**DATA SUPPLIED:**
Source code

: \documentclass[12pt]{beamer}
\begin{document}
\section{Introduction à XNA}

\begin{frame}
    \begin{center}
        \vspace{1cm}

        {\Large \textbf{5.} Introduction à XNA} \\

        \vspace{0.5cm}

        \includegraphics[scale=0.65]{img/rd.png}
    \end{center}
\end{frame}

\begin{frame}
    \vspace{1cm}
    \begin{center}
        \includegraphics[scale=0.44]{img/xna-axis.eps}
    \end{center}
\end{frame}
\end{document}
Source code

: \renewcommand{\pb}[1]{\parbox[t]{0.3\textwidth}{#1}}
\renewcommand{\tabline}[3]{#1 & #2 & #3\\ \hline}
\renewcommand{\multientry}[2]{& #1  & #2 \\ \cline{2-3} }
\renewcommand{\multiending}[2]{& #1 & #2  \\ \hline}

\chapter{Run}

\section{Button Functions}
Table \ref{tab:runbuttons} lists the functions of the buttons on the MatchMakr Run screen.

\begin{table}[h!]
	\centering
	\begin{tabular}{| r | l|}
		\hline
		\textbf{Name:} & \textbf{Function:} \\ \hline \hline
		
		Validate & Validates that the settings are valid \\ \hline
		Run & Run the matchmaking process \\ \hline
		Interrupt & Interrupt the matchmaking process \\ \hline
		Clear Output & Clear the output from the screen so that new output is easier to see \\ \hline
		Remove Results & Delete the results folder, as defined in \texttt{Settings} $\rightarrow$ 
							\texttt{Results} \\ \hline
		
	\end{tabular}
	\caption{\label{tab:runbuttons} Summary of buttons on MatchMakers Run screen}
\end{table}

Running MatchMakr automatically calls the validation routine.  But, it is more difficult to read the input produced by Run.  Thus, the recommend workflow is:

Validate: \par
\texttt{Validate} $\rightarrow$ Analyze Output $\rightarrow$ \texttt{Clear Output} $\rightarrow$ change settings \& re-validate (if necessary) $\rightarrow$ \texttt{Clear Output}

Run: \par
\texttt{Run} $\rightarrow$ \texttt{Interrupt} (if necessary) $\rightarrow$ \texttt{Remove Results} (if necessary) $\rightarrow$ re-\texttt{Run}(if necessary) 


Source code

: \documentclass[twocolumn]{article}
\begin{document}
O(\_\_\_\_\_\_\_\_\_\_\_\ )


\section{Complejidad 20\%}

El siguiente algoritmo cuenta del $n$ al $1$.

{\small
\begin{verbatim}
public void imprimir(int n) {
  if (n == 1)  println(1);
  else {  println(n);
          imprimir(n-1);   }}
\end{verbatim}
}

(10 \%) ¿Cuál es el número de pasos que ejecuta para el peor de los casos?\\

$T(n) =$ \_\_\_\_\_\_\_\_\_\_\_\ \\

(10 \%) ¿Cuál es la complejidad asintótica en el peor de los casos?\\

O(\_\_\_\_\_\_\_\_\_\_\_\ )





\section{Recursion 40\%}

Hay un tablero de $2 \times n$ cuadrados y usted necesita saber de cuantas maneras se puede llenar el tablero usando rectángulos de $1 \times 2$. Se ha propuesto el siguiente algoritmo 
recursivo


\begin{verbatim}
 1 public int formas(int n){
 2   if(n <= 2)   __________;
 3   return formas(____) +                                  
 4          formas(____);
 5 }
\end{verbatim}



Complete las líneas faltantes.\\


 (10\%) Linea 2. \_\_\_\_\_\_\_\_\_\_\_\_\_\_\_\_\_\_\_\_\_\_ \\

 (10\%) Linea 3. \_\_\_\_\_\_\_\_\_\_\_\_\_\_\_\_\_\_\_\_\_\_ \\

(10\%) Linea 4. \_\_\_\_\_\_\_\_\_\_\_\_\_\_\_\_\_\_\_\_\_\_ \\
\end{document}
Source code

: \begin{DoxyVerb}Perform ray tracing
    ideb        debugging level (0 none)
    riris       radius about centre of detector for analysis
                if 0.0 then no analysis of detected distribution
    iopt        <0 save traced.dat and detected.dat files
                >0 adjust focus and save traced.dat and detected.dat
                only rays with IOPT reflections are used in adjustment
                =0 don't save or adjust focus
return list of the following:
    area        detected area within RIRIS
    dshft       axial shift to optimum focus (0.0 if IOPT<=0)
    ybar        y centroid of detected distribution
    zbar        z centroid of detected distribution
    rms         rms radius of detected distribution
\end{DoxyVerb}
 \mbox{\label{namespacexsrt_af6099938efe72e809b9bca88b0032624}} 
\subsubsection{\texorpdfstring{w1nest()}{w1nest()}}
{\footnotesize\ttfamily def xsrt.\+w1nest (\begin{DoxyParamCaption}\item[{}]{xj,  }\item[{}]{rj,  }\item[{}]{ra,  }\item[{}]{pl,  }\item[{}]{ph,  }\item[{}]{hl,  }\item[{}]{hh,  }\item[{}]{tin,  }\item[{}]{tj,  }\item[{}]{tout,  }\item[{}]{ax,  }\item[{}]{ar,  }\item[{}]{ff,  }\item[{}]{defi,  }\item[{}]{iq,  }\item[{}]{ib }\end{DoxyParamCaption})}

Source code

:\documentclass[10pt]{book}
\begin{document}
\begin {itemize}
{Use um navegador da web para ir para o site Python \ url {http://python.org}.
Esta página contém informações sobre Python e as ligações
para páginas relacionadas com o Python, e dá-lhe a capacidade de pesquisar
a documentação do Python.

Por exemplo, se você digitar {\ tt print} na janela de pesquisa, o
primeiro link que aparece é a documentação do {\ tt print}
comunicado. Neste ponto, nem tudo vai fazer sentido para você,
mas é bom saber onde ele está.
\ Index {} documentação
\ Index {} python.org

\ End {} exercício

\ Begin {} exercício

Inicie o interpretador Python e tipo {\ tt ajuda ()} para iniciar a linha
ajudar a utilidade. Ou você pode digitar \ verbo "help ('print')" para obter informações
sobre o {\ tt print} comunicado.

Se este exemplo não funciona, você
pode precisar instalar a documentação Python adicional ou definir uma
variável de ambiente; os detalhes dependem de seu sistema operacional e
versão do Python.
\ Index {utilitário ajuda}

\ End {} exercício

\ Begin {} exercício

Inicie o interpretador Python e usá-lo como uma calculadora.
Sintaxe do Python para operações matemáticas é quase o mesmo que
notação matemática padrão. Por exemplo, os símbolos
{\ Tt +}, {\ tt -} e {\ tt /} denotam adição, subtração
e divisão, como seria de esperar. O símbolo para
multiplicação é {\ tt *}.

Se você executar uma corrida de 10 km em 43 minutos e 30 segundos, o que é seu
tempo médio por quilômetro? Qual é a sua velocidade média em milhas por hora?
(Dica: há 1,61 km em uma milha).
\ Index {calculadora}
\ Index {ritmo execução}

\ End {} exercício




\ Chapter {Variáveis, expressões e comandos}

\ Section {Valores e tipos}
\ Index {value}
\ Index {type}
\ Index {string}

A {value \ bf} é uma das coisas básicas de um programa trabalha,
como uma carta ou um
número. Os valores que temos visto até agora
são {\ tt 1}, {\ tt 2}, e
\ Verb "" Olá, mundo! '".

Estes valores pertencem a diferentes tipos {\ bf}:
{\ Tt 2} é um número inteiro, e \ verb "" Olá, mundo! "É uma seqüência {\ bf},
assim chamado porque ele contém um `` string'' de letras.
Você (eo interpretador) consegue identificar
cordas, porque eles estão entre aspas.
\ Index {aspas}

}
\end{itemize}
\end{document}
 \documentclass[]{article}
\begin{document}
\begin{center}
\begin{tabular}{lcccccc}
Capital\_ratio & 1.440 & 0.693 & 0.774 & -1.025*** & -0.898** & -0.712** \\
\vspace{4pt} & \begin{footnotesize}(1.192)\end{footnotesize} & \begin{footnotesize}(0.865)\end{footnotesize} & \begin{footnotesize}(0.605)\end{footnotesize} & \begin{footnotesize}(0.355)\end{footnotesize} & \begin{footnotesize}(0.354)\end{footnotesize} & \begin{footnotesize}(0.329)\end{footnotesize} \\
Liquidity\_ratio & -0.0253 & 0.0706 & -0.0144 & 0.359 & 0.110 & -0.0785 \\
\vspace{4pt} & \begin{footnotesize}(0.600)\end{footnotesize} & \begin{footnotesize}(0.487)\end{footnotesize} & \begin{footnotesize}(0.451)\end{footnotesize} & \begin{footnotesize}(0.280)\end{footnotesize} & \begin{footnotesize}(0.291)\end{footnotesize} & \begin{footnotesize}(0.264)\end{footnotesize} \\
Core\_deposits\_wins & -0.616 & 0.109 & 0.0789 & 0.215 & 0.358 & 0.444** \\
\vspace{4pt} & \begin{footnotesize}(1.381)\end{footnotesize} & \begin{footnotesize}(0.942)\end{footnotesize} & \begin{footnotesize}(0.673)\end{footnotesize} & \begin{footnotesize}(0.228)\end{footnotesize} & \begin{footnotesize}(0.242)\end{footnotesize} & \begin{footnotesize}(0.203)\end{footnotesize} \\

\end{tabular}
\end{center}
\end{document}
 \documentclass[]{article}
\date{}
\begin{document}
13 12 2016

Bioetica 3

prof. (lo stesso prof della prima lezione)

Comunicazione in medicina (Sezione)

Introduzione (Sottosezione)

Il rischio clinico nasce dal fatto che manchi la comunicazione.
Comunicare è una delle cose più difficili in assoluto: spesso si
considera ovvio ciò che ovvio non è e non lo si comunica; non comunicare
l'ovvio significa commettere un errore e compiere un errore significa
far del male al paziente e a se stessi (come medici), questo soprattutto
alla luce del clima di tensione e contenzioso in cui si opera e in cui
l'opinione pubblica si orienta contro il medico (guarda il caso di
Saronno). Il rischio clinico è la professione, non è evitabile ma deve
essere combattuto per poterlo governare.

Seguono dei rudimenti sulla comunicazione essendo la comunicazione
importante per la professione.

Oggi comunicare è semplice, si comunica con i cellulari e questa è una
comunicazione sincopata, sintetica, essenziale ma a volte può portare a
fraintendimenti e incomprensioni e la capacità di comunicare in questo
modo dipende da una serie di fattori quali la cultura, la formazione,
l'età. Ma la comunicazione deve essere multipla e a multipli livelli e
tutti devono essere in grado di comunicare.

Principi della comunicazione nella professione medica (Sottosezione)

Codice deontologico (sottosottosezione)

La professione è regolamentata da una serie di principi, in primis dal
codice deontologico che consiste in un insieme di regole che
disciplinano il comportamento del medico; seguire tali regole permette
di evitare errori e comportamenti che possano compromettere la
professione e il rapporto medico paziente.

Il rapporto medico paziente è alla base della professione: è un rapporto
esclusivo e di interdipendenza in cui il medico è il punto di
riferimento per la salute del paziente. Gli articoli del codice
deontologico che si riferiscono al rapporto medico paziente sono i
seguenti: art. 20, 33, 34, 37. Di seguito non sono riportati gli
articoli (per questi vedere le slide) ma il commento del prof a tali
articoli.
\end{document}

**TASK TO CARRY OUT:** Return every line of the listing above that contains "como".

**WRITTEN REPLY:**
Inicie o interpretador Python e usá-lo como uma calculadora.
e divisão, como seria de esperar. O símbolo para
como uma carta ou um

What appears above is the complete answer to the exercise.